* **Your objective**
Report each line below that carries the word "repository".

* **Dataset entries**
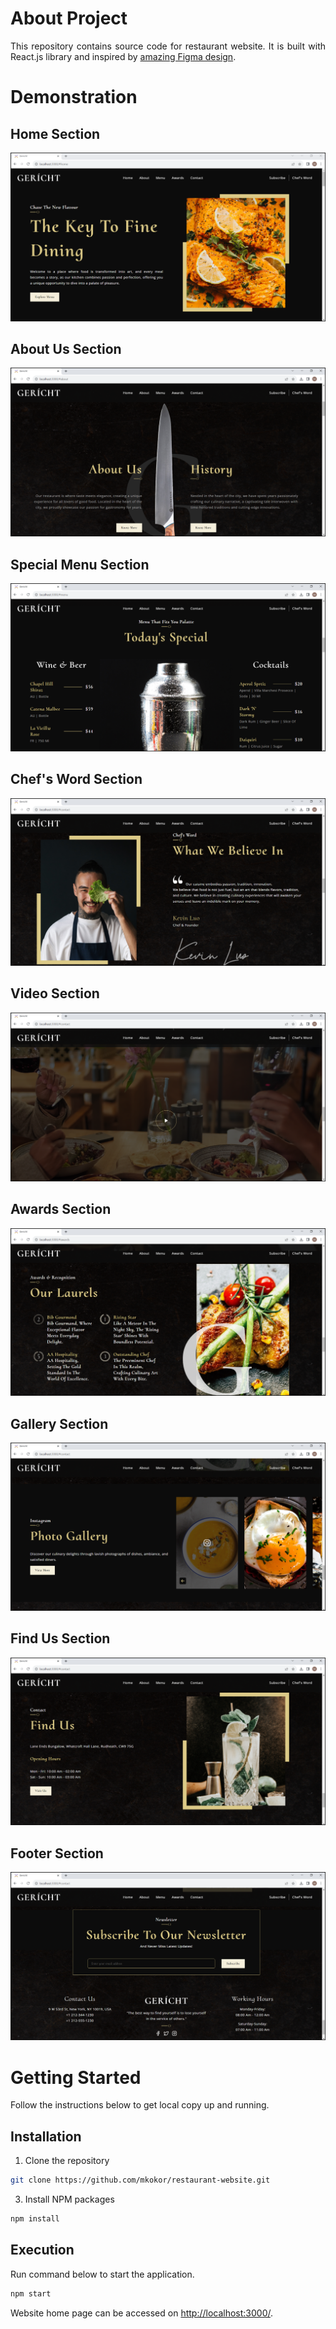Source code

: # About Project
<p align="justify"> 
This repository contains source code for restaurant website. It is built with React.js library and inspired by <a href="https://ui8.net/iqonicdesign/products/gericht-restaurant-website-ui-in-figma">amazing Figma design</a>.
</p>

# Demonstration

## Home Section
<div align="center">
  <img src="./demonstration/screenshots/home.png" alt="home" />
</div>

## About Us Section
<div align="center">
  <img src="./demonstration/screenshots/about-us.png" alt="about" />
</div>

## Special Menu Section
<div align="center">
  <img src="./demonstration/screenshots/special-menu.png" alt="menu" />
</div>

## Chef's Word Section
<div align="center">
  <img src="./demonstration/screenshots/chef.png" alt="chef" />
</div>

## Video Section
<div align="center">
  <img src="./demonstration/screenshots/video.png" alt="video" />
</div>

## Awards Section
<div align="center">
  <img src="./demonstration/screenshots/awards.png" alt="awards" />
</div>

## Gallery Section
<div align="center">
  <img src="./demonstration/screenshots/gallery.png" alt="gallery" />
</div>

## Find Us Section
<div align="center">
  <img src="./demonstration/screenshots/find-us.png" alt="find-us" />
</div>

## Footer Section
<div align="center">
  <img src="./demonstration/screenshots/footer.png" alt="footer" />
</div>

# Getting Started
<p align="justify">
Follow the instructions below to get local copy up and running.
</p>

## Installation
1. Clone the repository
```bash
git clone https://github.com/mkokor/restaurant-website.git
```
3. Install NPM packages
```bash
npm install
```

## Execution
<p align="justify">
Run command below to start the application.
</p>

```bash
npm start
```

<p align="justify">
Website home page can be accessed on <a href="http://localhost:3000/">http://localhost:3000/</a>.
</p>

* **Written solution**
This repository contains source code for restaurant website. It is built with React.js library and inspired by <a href="https://ui8.net/iqonicdesign/products/gericht-restaurant-website-ui-in-figma">amazing Figma design</a>.
1. Clone the repository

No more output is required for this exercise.